Dom’s hands shook within his robes as he stepped onto the white stone of Daedeth’s streets.
Bakers and merchants were setting up their stalls and unlocking their doors as he raced to Theo’s flat. Dom pounded on the door again and again, yelling his name.
There was no answer.
So he turned to the only place he had left.
“Have either of you seen Theo?” He was frantic. His parents looked at him as if he were drunk. He wished he were. Wished that in a few hours, he’d snap out of his stupor.
“What is wrong with you?” His father’s clipped voice shot through him. “Your mother is a wreck, and you charge in acting a fool?”
“He’s gone,” Dom whispered.
His mother set her teacup down with a delicate clink. “When did you last see him?”
“Yesterday morning. He left early for the pools.” Dom collapsed into the kitchen chair. “They were closed when I tried to return… when I realized he wasn’t home.”

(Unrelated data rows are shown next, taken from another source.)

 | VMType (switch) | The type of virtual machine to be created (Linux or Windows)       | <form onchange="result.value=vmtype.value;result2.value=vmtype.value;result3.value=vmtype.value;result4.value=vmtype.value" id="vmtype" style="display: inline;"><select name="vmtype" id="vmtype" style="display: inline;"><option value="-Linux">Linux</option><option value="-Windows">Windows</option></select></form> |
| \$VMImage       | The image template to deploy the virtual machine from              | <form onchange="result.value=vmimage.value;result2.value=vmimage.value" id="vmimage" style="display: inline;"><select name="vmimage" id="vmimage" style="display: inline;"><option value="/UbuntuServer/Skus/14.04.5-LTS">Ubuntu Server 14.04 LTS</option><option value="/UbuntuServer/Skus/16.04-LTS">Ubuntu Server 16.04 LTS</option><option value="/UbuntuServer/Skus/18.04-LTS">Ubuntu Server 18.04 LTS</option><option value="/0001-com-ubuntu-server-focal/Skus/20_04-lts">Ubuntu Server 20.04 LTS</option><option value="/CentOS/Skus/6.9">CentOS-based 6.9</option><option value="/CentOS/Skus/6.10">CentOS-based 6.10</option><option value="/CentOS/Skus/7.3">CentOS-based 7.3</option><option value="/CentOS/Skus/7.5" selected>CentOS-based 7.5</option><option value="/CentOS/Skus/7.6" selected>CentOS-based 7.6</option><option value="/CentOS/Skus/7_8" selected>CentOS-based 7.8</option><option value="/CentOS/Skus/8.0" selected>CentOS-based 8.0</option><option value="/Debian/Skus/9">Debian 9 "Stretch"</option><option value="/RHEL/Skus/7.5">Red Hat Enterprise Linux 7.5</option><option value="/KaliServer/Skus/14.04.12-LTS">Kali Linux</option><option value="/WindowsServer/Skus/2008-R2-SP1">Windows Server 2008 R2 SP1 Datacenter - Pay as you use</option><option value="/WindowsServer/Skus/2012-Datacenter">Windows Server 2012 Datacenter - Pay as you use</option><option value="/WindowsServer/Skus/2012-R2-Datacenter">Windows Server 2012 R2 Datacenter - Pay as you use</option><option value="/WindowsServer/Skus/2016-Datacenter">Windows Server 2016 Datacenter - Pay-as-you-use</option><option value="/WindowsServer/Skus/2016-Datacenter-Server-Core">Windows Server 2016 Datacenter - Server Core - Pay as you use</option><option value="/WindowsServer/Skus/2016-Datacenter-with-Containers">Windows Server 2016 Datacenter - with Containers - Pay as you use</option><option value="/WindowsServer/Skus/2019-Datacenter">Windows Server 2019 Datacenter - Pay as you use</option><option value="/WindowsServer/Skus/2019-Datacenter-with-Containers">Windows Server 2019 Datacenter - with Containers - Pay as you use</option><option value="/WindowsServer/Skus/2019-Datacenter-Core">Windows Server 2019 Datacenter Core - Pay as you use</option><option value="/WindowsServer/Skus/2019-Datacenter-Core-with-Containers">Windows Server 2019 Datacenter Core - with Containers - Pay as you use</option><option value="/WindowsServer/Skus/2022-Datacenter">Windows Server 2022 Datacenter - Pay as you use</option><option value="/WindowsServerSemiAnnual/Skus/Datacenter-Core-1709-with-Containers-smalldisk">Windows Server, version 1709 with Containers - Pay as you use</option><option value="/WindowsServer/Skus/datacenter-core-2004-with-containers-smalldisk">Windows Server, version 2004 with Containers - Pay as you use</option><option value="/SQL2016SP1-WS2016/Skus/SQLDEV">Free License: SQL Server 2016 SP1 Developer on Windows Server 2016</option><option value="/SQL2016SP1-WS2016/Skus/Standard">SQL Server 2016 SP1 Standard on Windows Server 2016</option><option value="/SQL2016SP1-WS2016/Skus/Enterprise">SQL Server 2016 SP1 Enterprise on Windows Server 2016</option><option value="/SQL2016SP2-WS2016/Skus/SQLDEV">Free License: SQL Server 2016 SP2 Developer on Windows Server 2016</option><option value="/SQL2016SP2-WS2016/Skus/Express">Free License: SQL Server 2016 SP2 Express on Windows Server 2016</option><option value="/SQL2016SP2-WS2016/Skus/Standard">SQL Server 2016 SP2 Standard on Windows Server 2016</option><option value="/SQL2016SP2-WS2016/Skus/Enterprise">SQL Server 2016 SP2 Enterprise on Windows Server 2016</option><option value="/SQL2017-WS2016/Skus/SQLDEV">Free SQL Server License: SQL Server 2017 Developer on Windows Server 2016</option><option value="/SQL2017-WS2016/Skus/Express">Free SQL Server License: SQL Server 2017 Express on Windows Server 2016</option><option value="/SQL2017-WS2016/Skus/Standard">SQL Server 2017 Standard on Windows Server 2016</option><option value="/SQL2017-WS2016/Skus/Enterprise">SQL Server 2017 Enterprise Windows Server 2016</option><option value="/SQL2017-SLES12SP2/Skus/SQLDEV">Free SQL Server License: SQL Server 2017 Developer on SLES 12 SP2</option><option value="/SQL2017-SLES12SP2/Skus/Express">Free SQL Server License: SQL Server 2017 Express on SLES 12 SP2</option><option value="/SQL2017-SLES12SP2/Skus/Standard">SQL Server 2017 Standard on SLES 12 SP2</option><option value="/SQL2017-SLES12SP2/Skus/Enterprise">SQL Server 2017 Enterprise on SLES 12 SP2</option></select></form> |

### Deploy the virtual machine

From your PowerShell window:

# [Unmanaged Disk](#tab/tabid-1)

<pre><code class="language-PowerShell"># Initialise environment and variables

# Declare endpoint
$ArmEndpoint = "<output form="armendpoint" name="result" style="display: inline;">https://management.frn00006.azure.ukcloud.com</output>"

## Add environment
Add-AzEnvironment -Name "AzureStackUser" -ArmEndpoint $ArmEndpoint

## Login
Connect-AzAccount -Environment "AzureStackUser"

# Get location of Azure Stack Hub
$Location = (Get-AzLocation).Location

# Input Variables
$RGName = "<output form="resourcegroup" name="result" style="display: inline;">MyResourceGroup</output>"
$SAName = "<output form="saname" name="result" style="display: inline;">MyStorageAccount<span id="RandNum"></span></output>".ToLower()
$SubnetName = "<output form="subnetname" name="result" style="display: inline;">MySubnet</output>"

“We’ll find him,” his mother said.
Tristan Benero nodded and swung his red cloak around his shoulders. “He must be somewhere within the walls.”
Desperate for help, he followed his father from the row house. His stomach was sour from stress and lack of food, but the thought of eating something made it worse. He had to find Theo.
“You sure he’s not visiting a friend or something?” his father asked.
“No, it was…” Dominick hesitated. It didn’t matter what his father thought. Theo mattered more. “It was an important night. He knew it was important. Theo wouldn’t have missed it.”
“Dominick.” His father stopped. Dom noticed for the first time the gray hairs in his father’s goatee. The lines around his eyes. He’d aged years, it seemed, since Colton. “You and Theodore are good for each other. We’ll find him, bring him home for a hot meal, and all will be right.”
Something in his chest snapped. Instead of shame flooding in, it felt something like relief. Relief that his father saw him for who he truly was and, in his way, had given permission for Dom to be himself.
Dom wiped his nose on his sleeve. “Thank you, Father.”
“Come on. You recheck the pools, and I’ll go to the dining hall and common areas in Darine Hall.”
Dom raced up the front steps of the Ogdelo, ignoring the mastria and the aliato posted at the entrance. He kept the wall tight around his mind, not bothering to give them a memory to latch onto.
The pool was quiet. A few oracles were on platforms, starting their day’s quota.
Throwing his hands out, he pulled for Theo.
A string of blue wobbled, then pulled tight, racing for him.
It didn’t fall apart or crumble; he was still alive.
He wished he had gotten far enough in his training to pull the image, but this was enough; it had to be. Theo was alive. But where was he?
Too many were disappearing. Too many had been executed by Raphael’s blade over the past week. He wouldn’t let it happen to Theo.
Dom raced down the steps to meet his father in the Darine courtyard.
Tears spilled down his cheeks. Gone. Gone. Gone.
Theo was fucking gone.
Colton, Nora, Sera… Theo.
Heavy arms wrapped around him. His father pulled him to his chest, and Dom broke. “I’ll take you home, son.”
They left the courtyard. His father hugged his shoulders tight in one arm and guided him through Daedeth Quarter’s streets back to his childhood home. His father didn’t let go until he sat him down in a chair facing the bronze clock in his parents’ sitting room.
He had to keep hope. Had to.
A high-pitched ringing in his ears drowned out the sound of his parents whispering in the other room. Quiet. Numb. Nothing but the clock ticking away in time with his heart.
“Dominick!” his mother screamed as she ran into the room and threw him to the floor.
A second later, his father was above them… and the walls caved in.